Using only elementary geometry (a) what is angle AFE? and (b) what is the perimeter of triangle CEF?
Cinelli
Re: Square
Posted: July 31st, 2021, 7:52 pm
by UncleEbenezer
Easy to misread what you're asking there. Elementary geometry is too easy, and the answers are suspiciously round numbers. Did you mean to say no calculators or computers? I've only solved it with the aid of trig functions, but let's spoiler-protect it anyway.
Lots of right-angled triangles and unit sides to work with.
Looking at triangle BAE, angle BAE is 20° and side BE is tan(20). Similarly angle FAD is 25° and side DF is tan(25). From this,
FC = 1 - tan(25)
EC = 1 - tan(20)
FE = sqrt(FC^2+EC^2). Expanding that doesn't look particularly exciting, so I won't.
Adding those up gives the perimeter. But that's surely too easy for a Cinelli problem?
How about that angle? Consider G, vertically above F on AB. Then the angle is AFG + GFE, and we already have AFG=25°.
GFE is of course 90 - EFC, or equal to FEC. And FEC = arc tan (FC/EC), giving AFE = AFG+GFE = 25+atan(FC/EC)

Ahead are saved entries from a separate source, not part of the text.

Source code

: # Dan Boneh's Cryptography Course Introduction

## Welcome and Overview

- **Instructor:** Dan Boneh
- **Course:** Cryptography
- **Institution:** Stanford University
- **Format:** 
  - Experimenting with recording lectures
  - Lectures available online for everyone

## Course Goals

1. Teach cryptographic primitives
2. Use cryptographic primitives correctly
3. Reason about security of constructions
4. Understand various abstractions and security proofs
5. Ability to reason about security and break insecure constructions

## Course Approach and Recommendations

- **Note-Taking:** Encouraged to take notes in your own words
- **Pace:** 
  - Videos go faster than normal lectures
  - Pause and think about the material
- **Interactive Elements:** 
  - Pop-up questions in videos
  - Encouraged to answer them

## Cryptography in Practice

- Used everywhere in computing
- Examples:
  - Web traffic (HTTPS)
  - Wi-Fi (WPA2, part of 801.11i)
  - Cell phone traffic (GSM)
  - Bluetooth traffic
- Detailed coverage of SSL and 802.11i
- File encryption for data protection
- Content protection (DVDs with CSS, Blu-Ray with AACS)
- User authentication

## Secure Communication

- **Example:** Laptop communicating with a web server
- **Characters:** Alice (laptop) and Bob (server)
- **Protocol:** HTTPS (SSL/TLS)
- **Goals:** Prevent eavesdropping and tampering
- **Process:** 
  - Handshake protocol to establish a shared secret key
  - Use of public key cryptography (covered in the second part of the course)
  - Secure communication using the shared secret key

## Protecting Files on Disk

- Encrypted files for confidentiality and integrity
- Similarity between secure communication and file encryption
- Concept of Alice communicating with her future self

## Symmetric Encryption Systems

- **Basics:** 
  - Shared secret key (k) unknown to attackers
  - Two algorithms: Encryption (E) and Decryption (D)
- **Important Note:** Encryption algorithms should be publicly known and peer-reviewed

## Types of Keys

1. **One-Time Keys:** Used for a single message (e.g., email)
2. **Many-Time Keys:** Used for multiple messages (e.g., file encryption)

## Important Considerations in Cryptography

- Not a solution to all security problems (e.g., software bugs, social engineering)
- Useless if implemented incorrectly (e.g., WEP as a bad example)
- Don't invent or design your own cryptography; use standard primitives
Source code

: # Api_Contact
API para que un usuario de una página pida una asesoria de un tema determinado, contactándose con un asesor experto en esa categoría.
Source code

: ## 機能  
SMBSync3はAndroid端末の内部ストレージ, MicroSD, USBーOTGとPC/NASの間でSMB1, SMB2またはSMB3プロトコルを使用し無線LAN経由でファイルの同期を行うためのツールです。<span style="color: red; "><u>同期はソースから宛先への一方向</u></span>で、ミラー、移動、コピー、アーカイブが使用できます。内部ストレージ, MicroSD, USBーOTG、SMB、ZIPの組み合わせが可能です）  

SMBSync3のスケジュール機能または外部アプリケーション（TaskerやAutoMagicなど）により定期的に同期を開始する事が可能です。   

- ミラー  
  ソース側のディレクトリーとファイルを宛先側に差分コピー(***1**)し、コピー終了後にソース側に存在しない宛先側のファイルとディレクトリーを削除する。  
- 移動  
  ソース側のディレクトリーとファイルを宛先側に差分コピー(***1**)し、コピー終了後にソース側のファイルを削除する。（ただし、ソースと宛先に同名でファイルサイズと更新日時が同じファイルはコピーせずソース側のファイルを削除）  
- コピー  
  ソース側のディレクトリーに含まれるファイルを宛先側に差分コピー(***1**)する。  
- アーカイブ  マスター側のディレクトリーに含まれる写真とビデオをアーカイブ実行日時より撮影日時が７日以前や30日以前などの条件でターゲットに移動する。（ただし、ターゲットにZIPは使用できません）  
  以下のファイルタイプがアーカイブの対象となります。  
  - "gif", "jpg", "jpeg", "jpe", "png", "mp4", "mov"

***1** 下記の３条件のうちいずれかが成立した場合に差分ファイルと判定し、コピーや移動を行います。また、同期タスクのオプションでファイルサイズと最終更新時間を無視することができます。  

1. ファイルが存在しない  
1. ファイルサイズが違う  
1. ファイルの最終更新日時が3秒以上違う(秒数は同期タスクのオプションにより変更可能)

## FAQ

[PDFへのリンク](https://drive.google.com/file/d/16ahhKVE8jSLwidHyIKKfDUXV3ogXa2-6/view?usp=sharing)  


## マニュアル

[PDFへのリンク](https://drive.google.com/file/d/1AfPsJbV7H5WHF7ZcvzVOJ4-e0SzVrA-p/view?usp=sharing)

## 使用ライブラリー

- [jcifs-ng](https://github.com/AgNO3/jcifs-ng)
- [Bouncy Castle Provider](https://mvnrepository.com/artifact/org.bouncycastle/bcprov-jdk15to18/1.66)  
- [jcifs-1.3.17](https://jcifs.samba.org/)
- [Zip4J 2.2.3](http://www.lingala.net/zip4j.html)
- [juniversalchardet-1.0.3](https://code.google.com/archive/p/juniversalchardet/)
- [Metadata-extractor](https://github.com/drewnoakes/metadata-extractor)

Again too easy for a Cinelli problem. Evaluating leads to suspiciously round numbers (65 degrees and exactly 2) hinting at the existence of a more elegant solution. And AE is Valentines Day: it bisects FEB. 
Corollary: my initial reading of the 70° as angle AEF is coincidentally correct!
That also finds me a pattern which is clearly at the heart of your solution. But I think I've spoiled that for myself.
Re: Square
Posted: August 1st, 2021, 3:14 pm
by cinelli
UncleEbenezer wrote:Easy to misread what you're asking there. Elementary geometry is too easy, and the answers are suspiciously round numbers. Did you mean to say no calculators or computers?
No trig, no calculators, no computers. Just geometry.
Cinelli
Re: Square
Posted: August 2nd, 2021, 2:48 pm
by nmdhqbc
mindyourdecisions
Re: Square
Posted: August 3rd, 2021, 11:09 am
by Gengulphus
cinelli wrote:A----------------------------------------B
|. . |
| .45 . |
| . . |
| . . |
| . . |
| . . |
| . . 70 |
| . E
| . .|
| . . |
| . . |
| . . |
| . . |
| . . |
| . . |
| . . |
D----------------F-----------------------C
ABCD is a square of side length 1 unit. A straight line is drawn from A to meet BC at E so that angle AEB is 70 degrees. Another straight line is drawn from A to meet CD at F so that angle EAF is 45 degrees.
Using only elementary geometry (a) what is angle AFE? and (b) what is the perimeter of triangle CEF?
Spoiler...
I know that 70 degrees doesn't have any very special geometric properties, so I'll generalise the problem to say the angle AEB is x+45 degrees, where x lies between 0 and 45 (to ensure that the first straight line drawn from A does indeed meet the line segment BC).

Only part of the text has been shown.